Both the line with "In the type" and the line with "to guess how" in the records below must appear in the output, along with every line between them, exactly and with nothing added.

Raw data Start Marker

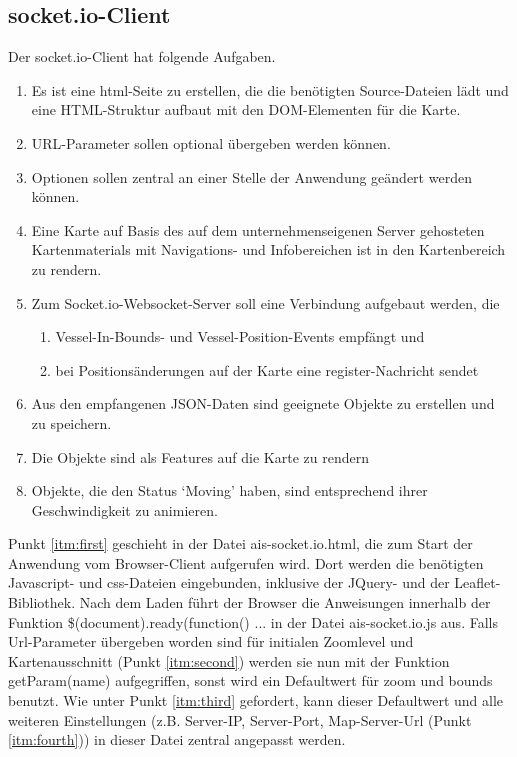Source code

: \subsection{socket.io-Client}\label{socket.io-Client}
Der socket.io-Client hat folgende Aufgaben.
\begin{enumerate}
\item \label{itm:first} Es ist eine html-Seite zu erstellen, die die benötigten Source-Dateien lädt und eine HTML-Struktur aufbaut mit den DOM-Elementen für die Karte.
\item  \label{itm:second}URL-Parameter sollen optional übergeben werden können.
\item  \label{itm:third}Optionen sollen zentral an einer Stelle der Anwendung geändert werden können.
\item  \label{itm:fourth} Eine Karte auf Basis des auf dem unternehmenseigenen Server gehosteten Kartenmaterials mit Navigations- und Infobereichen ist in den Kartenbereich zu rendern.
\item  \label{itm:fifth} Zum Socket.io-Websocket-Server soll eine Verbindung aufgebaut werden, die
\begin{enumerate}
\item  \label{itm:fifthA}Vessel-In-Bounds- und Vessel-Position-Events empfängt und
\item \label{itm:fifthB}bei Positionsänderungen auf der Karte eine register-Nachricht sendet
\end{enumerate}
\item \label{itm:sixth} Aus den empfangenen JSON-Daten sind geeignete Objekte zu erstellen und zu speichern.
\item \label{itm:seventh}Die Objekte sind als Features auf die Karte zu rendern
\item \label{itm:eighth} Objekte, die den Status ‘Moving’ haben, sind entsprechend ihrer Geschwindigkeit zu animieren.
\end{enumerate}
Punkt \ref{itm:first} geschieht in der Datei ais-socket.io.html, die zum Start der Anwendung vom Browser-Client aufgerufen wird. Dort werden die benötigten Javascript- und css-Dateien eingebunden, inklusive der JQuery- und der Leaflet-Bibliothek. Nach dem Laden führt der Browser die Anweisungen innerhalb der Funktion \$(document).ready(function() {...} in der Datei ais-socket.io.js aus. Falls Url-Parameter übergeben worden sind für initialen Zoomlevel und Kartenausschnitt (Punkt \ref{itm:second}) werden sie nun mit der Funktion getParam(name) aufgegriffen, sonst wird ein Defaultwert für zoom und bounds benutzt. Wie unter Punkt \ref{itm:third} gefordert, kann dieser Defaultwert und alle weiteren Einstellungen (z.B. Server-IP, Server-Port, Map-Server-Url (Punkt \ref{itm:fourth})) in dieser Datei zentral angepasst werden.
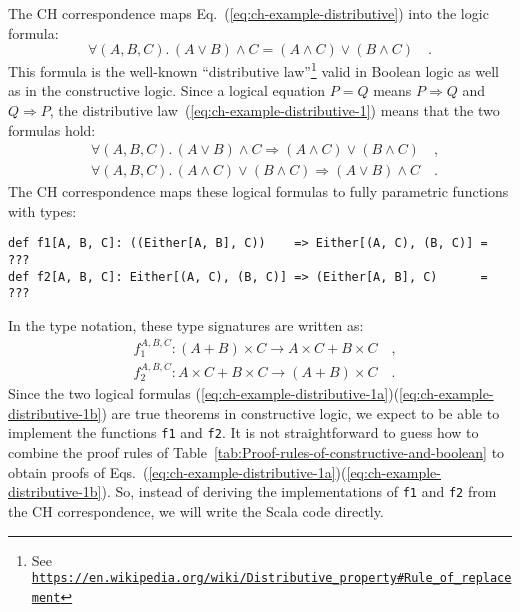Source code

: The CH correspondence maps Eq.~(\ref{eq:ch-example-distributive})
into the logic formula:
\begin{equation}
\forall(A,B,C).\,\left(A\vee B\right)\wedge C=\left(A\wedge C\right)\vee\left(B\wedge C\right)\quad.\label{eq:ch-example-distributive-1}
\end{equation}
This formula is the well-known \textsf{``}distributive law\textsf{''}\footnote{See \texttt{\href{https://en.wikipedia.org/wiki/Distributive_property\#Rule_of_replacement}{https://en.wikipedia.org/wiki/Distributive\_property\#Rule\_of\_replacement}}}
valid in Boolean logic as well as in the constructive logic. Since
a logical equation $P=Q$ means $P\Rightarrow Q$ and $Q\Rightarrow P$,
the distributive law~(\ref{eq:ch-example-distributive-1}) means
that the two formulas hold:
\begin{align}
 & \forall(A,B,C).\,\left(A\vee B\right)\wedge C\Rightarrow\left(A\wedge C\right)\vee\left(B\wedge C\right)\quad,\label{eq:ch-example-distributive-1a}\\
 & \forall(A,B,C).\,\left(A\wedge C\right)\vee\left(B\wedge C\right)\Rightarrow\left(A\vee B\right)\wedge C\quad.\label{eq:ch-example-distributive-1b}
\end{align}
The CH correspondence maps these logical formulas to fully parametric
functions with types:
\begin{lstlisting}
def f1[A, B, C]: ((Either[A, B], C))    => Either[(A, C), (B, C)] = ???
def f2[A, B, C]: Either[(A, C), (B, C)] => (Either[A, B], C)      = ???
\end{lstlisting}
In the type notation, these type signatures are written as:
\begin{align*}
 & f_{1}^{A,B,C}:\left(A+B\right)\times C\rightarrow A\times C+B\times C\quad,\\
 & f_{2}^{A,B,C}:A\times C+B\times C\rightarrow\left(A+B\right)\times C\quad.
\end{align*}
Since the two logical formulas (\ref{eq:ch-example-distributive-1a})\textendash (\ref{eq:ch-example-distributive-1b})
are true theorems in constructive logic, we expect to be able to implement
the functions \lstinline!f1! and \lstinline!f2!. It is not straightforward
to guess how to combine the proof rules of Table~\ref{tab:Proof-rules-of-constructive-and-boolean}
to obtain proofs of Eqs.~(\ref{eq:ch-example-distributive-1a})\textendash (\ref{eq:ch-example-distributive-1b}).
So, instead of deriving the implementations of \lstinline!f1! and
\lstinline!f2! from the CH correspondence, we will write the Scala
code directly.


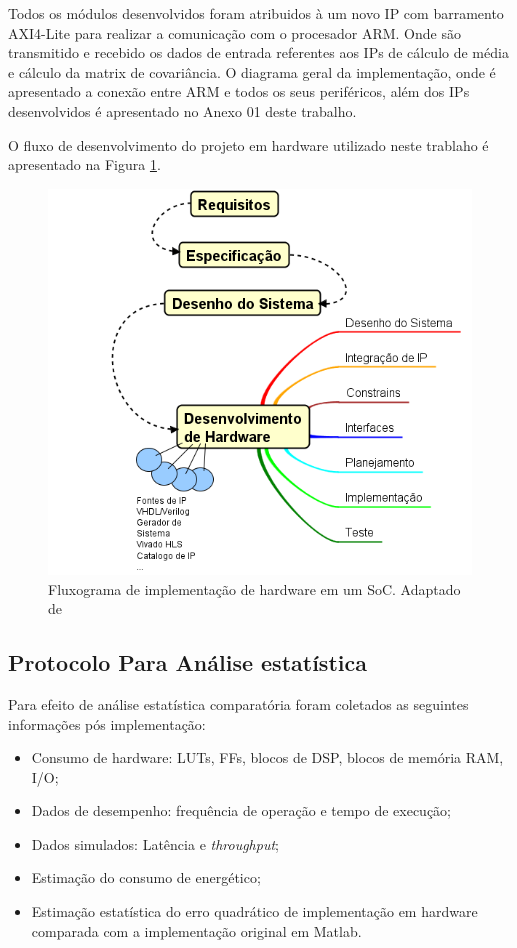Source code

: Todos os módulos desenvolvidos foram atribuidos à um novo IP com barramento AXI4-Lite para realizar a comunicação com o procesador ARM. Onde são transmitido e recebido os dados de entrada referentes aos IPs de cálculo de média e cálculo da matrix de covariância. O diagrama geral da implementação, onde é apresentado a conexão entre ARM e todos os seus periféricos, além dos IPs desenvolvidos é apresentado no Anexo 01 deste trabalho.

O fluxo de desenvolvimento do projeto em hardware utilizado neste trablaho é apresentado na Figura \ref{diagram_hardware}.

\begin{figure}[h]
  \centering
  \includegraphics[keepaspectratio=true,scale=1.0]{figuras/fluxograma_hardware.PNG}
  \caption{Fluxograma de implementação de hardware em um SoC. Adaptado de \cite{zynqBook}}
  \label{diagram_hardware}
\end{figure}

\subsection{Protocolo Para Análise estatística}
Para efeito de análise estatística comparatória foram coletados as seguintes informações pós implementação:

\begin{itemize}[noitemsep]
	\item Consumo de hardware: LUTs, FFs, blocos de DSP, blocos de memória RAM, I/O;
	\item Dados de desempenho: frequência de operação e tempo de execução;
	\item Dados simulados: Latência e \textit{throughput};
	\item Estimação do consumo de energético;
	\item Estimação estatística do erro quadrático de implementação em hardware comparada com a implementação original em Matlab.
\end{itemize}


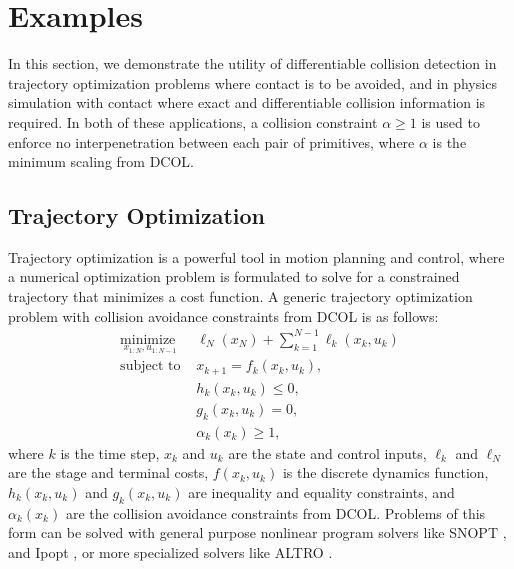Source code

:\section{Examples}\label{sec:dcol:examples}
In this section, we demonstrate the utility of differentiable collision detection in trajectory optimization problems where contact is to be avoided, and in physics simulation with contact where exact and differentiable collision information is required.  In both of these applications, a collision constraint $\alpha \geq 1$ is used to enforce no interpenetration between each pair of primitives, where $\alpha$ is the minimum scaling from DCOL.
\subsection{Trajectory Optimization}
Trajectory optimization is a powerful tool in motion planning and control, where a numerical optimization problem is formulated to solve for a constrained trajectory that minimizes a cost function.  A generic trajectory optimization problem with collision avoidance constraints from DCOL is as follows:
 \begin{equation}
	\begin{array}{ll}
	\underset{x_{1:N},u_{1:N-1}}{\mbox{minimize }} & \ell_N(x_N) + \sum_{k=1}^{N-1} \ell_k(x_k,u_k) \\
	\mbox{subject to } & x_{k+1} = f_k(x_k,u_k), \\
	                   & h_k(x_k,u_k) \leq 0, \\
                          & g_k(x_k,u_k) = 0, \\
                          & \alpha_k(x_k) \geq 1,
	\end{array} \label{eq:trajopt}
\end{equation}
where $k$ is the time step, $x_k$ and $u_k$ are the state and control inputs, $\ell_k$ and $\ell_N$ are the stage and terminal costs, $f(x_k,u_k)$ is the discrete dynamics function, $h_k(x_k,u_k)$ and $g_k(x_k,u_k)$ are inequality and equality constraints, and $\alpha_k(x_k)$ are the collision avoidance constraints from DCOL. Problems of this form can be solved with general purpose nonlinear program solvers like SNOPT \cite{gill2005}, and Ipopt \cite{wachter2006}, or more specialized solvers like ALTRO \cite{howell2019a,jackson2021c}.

Raw data End Marker
Raw data Start Marker

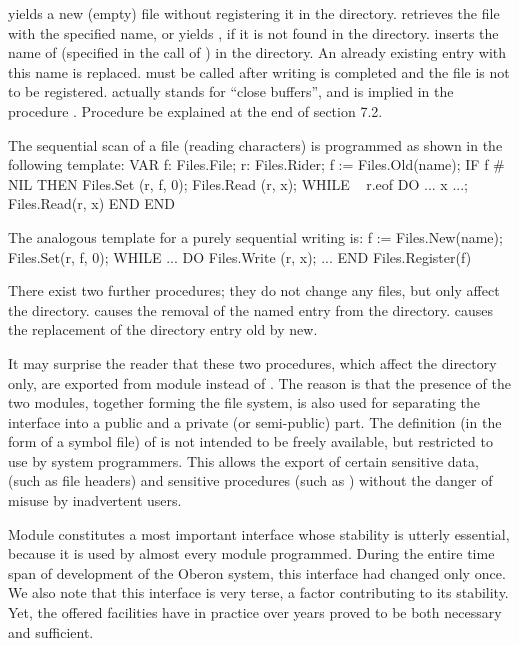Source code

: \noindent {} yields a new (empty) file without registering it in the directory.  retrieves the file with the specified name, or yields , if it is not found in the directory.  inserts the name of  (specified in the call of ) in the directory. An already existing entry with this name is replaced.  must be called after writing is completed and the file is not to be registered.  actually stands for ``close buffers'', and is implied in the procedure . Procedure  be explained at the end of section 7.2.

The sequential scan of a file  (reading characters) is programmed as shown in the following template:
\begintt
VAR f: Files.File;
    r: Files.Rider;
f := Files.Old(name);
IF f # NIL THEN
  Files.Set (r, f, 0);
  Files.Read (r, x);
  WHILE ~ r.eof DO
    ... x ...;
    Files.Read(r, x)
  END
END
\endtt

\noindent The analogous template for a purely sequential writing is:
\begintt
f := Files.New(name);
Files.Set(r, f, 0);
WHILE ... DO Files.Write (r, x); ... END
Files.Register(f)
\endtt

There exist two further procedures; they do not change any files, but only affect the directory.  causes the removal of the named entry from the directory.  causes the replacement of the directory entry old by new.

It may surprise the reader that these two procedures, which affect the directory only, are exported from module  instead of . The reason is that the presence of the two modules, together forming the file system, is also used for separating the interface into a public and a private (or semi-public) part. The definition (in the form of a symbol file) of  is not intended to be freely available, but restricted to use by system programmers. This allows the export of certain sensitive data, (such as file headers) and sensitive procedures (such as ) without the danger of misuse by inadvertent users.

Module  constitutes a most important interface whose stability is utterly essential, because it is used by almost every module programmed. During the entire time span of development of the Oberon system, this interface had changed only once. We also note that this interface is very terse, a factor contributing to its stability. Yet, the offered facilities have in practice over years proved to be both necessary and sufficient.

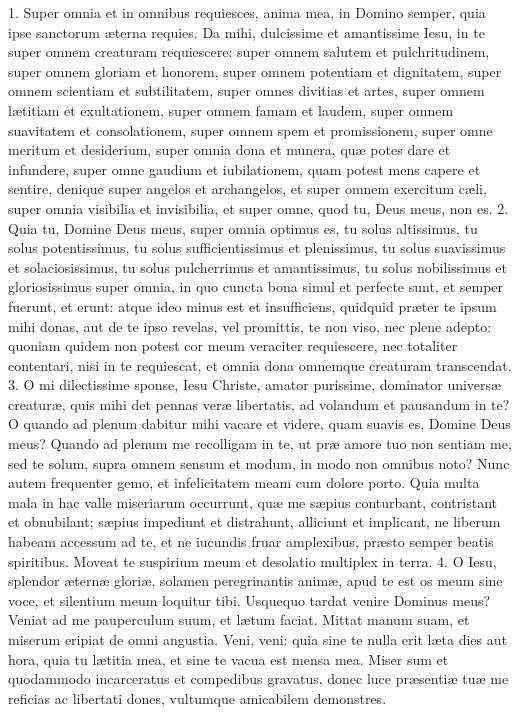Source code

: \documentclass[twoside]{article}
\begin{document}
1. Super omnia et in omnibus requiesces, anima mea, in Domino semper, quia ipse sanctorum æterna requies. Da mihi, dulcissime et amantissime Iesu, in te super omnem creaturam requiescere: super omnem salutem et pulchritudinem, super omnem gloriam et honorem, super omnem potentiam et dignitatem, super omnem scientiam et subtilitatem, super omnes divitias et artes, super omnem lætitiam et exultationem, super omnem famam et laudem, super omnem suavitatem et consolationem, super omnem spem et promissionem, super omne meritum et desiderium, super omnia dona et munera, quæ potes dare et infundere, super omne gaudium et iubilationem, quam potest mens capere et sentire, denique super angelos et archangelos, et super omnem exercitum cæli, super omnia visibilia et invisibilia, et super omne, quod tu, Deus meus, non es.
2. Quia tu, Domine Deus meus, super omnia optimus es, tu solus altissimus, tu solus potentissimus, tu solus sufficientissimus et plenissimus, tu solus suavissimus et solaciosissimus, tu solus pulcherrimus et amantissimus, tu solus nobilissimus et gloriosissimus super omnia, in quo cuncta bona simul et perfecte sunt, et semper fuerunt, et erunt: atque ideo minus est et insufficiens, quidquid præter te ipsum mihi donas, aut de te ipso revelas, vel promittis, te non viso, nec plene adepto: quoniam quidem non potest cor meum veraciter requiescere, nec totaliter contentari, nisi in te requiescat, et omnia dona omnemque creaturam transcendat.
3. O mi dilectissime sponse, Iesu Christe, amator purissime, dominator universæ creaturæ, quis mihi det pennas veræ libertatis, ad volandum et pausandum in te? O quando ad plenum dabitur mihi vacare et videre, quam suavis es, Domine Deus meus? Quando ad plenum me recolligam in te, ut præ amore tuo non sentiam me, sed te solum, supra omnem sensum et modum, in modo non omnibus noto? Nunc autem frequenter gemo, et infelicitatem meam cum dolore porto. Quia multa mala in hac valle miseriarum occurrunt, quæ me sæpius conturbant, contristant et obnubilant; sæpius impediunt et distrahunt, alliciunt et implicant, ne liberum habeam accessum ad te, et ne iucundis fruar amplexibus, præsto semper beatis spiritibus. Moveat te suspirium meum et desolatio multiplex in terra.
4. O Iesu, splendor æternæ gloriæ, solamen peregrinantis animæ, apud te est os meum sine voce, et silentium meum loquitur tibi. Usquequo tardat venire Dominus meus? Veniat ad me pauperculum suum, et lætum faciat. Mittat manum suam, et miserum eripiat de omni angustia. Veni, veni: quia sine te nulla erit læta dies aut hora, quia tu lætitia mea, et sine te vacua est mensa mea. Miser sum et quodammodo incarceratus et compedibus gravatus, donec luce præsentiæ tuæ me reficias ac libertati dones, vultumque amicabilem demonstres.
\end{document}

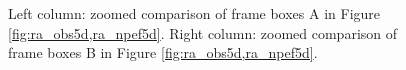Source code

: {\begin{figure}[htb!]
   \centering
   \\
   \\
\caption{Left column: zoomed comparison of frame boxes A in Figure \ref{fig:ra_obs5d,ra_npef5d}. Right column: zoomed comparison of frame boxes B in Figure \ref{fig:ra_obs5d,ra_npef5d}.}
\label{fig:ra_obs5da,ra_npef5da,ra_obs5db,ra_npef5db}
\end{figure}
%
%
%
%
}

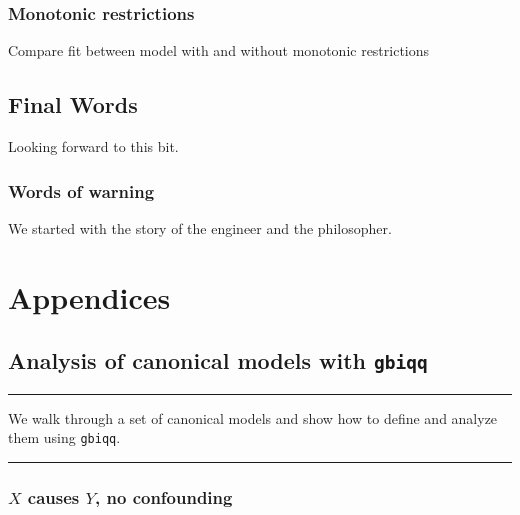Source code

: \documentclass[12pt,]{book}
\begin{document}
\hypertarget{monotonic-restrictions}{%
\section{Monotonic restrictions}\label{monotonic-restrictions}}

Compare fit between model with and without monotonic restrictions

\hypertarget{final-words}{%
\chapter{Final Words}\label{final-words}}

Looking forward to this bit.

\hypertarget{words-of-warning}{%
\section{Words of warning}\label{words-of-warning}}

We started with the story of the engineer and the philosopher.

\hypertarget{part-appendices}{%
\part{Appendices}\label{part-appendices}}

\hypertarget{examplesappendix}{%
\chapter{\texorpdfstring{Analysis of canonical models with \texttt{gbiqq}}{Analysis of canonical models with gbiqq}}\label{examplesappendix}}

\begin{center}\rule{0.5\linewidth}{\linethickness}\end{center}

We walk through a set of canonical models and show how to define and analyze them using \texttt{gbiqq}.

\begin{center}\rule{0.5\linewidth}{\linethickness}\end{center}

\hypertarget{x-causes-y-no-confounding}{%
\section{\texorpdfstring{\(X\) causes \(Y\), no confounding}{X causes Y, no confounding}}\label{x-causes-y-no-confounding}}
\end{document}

Raw data End Marker

Answer to this task
In the type notation, these type signatures are written as:
\begin{align*}
 & f_{1}^{A,B,C}:\left(A+B\right)\times C\rightarrow A\times C+B\times C\quad,\\
 & f_{2}^{A,B,C}:A\times C+B\times C\rightarrow\left(A+B\right)\times C\quad.
\end{align*}
Since the two logical formulas (\ref{eq:ch-example-distributive-1a})\textendash (\ref{eq:ch-example-distributive-1b})
are true theorems in constructive logic, we expect to be able to implement
the functions \lstinline!f1! and \lstinline!f2!. It is not straightforward
to guess how to combine the proof rules of Table~\ref{tab:Proof-rules-of-constructive-and-boolean}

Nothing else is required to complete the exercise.